WHAT THE TASK REQUIRES: Please transcribe every entry below exactly, without including the pictures.

[Records drawn from a dataset]
==============================
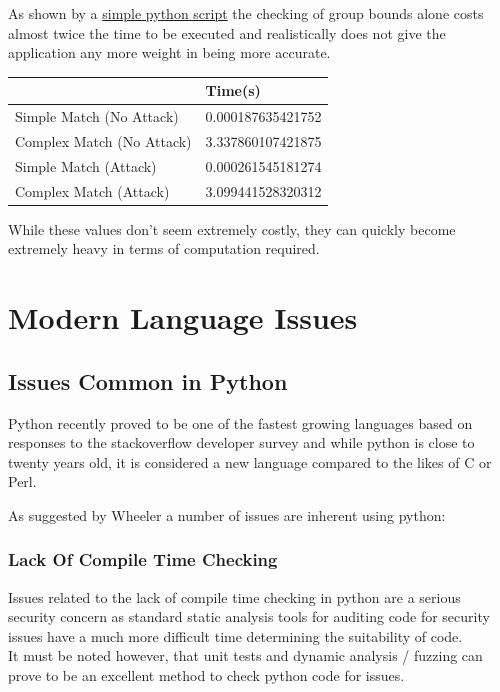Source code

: \documentclass{IEEEtran}
\begin{document}
                As shown by a \hyperref[sec:PyReDoS]{\color{blue}simple python script} the checking of 
                group bounds alone costs almost twice the time to be executed and realistically 
                does not give the application any more weight in being more accurate.
                \begin{table}[H]
                    \centering
                    \begin{tabular}{|l|l|}
                    \hline
                                              & Time(s)                \\ \hline
                    Simple Match (No Attack)  & 0.000187635421752  \\ \hline
                    Complex Match (No Attack) & 3.337860107421875  \\ \hline
                    Simple Match (Attack)     & 0.000261545181274 \\ \hline
                    Complex Match (Attack)    & 3.099441528320312 \\ \hline
                    \end{tabular}
                    \end{table}

                While these values don't seem extremely costly, they can quickly become extremely heavy in
                terms of computation required.

    \newpage
    \twocolumn
    \section{Modern Language Issues}
        \subsection{Issues Common in Python}
            Python recently proved to be one of the fastest growing languages based on responses to 
            the stackoverflow developer survey\cite{Stackoverflow-Survey} and while python is close to 
            twenty years old, it is considered a new language compared to the likes of C or Perl.

            As suggested by Wheeler\cite{Wheeler} a number of issues are inherent using python:
            \subsubsection{Lack Of Compile Time Checking}
                Issues related to the lack of compile time checking in python are a serious security
                concern as standard static analysis tools for auditing code for security issues 
                have a much more difficult time determining the suitability of code.
                \\
                It must be noted however, that unit tests and dynamic analysis / fuzzing can prove
                to be an excellent method to check python code for issues.
\end{document}
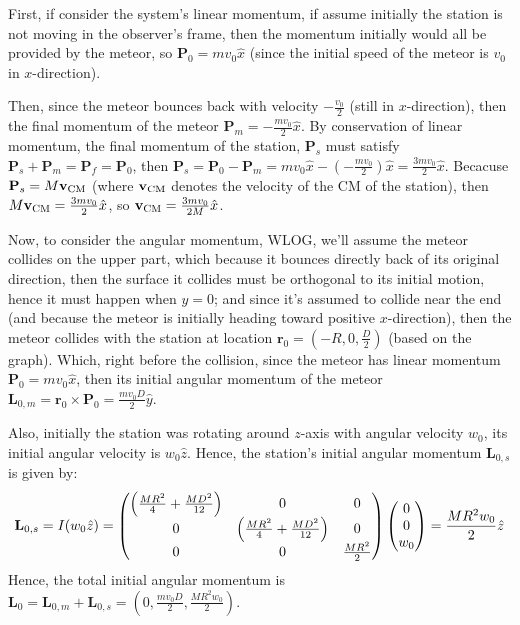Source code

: \documentclass{article}
\DeclarePairedDelimiter{\paran}{(}{)}%
\newcommand{\br}{\textbf{r}} %
\newcommand{\bv}{\textbf{v}} %
\newcommand{\bP}{\textbf{P}} %
\newcommand{\bL}{\textbf{L}} %
\begin{document}
First, if consider the system's linear momentum, if assume initially the station is not moving in the observer's frame, then the momentum initially would all be provided by the meteor, so $\bP_0 = mv_0\hat{x}$ (since the initial speed of the meteor is $v_0$ in $x$-direction).

Then, since the meteor bounces back with velocity $-\frac{v_0}{2}$ (still in $x$-direction), then the final momentum of the meteor $\bP_m = -\frac{mv_0}{2}\hat{x}$. By conservation of linear momentum, the final momentum of the station, $\bP_s$ must satisfy $\bP_s + \bP_m = \bP_f = \bP_0$, then $\bP_s = \bP_0-\bP_m = mv_0\hat{x}-(-\frac{mv_0}{2})\hat{x} = \frac{3mv_0}{2}\hat{x}$. Becacuse $\bP_s= M\bv_{\textmd{CM}}$ (where $\bv_{\textmd{CM}}$ denotes the velocity of the CM of the station), then $M\bv_{\textmd{CM}} = \frac{3mv_0}{2}\hat{x}$, so $\bv_{\textmd{CM}} = \frac{3mv_0}{2M}\hat{x}$.

\hfil

Now, to consider the angular momentum, WLOG, we'll assume the meteor collides on the upper part, which because it bounces directly back of its original direction, then the surface it collides must be orthogonal to its initial motion, hence it must happen when $y=0$; and since it's assumed to collide near the end (and because the meteor is initially heading toward positive $x$-direction), then the meteor collides with the station at location $\br_0=(-R, 0, \frac{D}{2})$ (based on the graph). Which, right before the collision, since the meteor has linear momentum $\bP_0 = mv_0\hat{x}$, then its initial angular momentum of the meteor $\bL_{0,m} = \br_0\times \bP_0 = \frac{mv_0D}{2}\hat{y}$.

Also, initially the station was rotating around $z$-axis with angular velocity $w_0$, its initial angular velocity is $w_0\hat{z}$. Hence, the station's initial angular momentum $\bL_{0,s}$ is given by:
\begin{align}
    \bL_{0,s}=I(w_0\hat{z}) = \begin{pmatrix}
        \paran*{\frac{MR^2}{4}+\frac{MD^2}{12}}&0&0\\
        0&\paran*{\frac{MR^2}{4}+\frac{MD^2}{12}}&0\\
        0&0& \frac{MR^2}{2}
    \end{pmatrix}\begin{pmatrix}
        0\\0\\w_0
    \end{pmatrix} = \frac{MR^2w_0}{2}\hat{z}
\end{align}
Hence, the total initial angular momentum is $\bL_0 = \bL_{0,m}+\bL_{0,s} = (0,\frac{mv_0D}{2},\frac{MR^2w_0}{2})$.
\end{document}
==============================
TASK OUTPUT:
Source code

: \documentclass{IEEEtran}
\begin{document}
                As shown by a \hyperref[sec:PyReDoS]{\color{blue}simple python script} the checking of 
                group bounds alone costs almost twice the time to be executed and realistically 
                does not give the application any more weight in being more accurate.
                \begin{table}[H]
                    \centering
                    \begin{tabular}{|l|l|}
                    \hline
                                              & Time(s)                \\ \hline
                    Simple Match (No Attack)  & 0.000187635421752  \\ \hline
                    Complex Match (No Attack) & 3.337860107421875  \\ \hline
                    Simple Match (Attack)     & 0.000261545181274 \\ \hline
                    Complex Match (Attack)    & 3.099441528320312 \\ \hline
                    \end{tabular}
                    \end{table}

                While these values don't seem extremely costly, they can quickly become extremely heavy in
                terms of computation required.

    \newpage
    \twocolumn
    \section{Modern Language Issues}
        \subsection{Issues Common in Python}
            Python recently proved to be one of the fastest growing languages based on responses to 
            the stackoverflow developer survey\cite{Stackoverflow-Survey} and while python is close to 
            twenty years old, it is considered a new language compared to the likes of C or Perl.

            As suggested by Wheeler\cite{Wheeler} a number of issues are inherent using python:
            \subsubsection{Lack Of Compile Time Checking}
                Issues related to the lack of compile time checking in python are a serious security
                concern as standard static analysis tools for auditing code for security issues 
                have a much more difficult time determining the suitability of code.
                \\
                It must be noted however, that unit tests and dynamic analysis / fuzzing can prove
                to be an excellent method to check python code for issues.
\end{document}
Source code

: \documentclass{article}
\DeclarePairedDelimiter{\paran}{(}{)}%
\newcommand{\br}{\textbf{r}} %
\newcommand{\bv}{\textbf{v}} %
\newcommand{\bP}{\textbf{P}} %
\newcommand{\bL}{\textbf{L}} %
\begin{document}
First, if consider the system's linear momentum, if assume initially the station is not moving in the observer's frame, then the momentum initially would all be provided by the meteor, so $\bP_0 = mv_0\hat{x}$ (since the initial speed of the meteor is $v_0$ in $x$-direction).

Then, since the meteor bounces back with velocity $-\frac{v_0}{2}$ (still in $x$-direction), then the final momentum of the meteor $\bP_m = -\frac{mv_0}{2}\hat{x}$. By conservation of linear momentum, the final momentum of the station, $\bP_s$ must satisfy $\bP_s + \bP_m = \bP_f = \bP_0$, then $\bP_s = \bP_0-\bP_m = mv_0\hat{x}-(-\frac{mv_0}{2})\hat{x} = \frac{3mv_0}{2}\hat{x}$. Becacuse $\bP_s= M\bv_{\textmd{CM}}$ (where $\bv_{\textmd{CM}}$ denotes the velocity of the CM of the station), then $M\bv_{\textmd{CM}} = \frac{3mv_0}{2}\hat{x}$, so $\bv_{\textmd{CM}} = \frac{3mv_0}{2M}\hat{x}$.

\hfil

Now, to consider the angular momentum, WLOG, we'll assume the meteor collides on the upper part, which because it bounces directly back of its original direction, then the surface it collides must be orthogonal to its initial motion, hence it must happen when $y=0$; and since it's assumed to collide near the end (and because the meteor is initially heading toward positive $x$-direction), then the meteor collides with the station at location $\br_0=(-R, 0, \frac{D}{2})$ (based on the graph). Which, right before the collision, since the meteor has linear momentum $\bP_0 = mv_0\hat{x}$, then its initial angular momentum of the meteor $\bL_{0,m} = \br_0\times \bP_0 = \frac{mv_0D}{2}\hat{y}$.

Also, initially the station was rotating around $z$-axis with angular velocity $w_0$, its initial angular velocity is $w_0\hat{z}$. Hence, the station's initial angular momentum $\bL_{0,s}$ is given by:
\begin{align}
    \bL_{0,s}=I(w_0\hat{z}) = \begin{pmatrix}
        \paran*{\frac{MR^2}{4}+\frac{MD^2}{12}}&0&0\\
        0&\paran*{\frac{MR^2}{4}+\frac{MD^2}{12}}&0\\
        0&0& \frac{MR^2}{2}
    \end{pmatrix}\begin{pmatrix}
        0\\0\\w_0
    \end{pmatrix} = \frac{MR^2w_0}{2}\hat{z}
\end{align}
Hence, the total initial angular momentum is $\bL_0 = \bL_{0,m}+\bL_{0,s} = (0,\frac{mv_0D}{2},\frac{MR^2w_0}{2})$.
\end{document}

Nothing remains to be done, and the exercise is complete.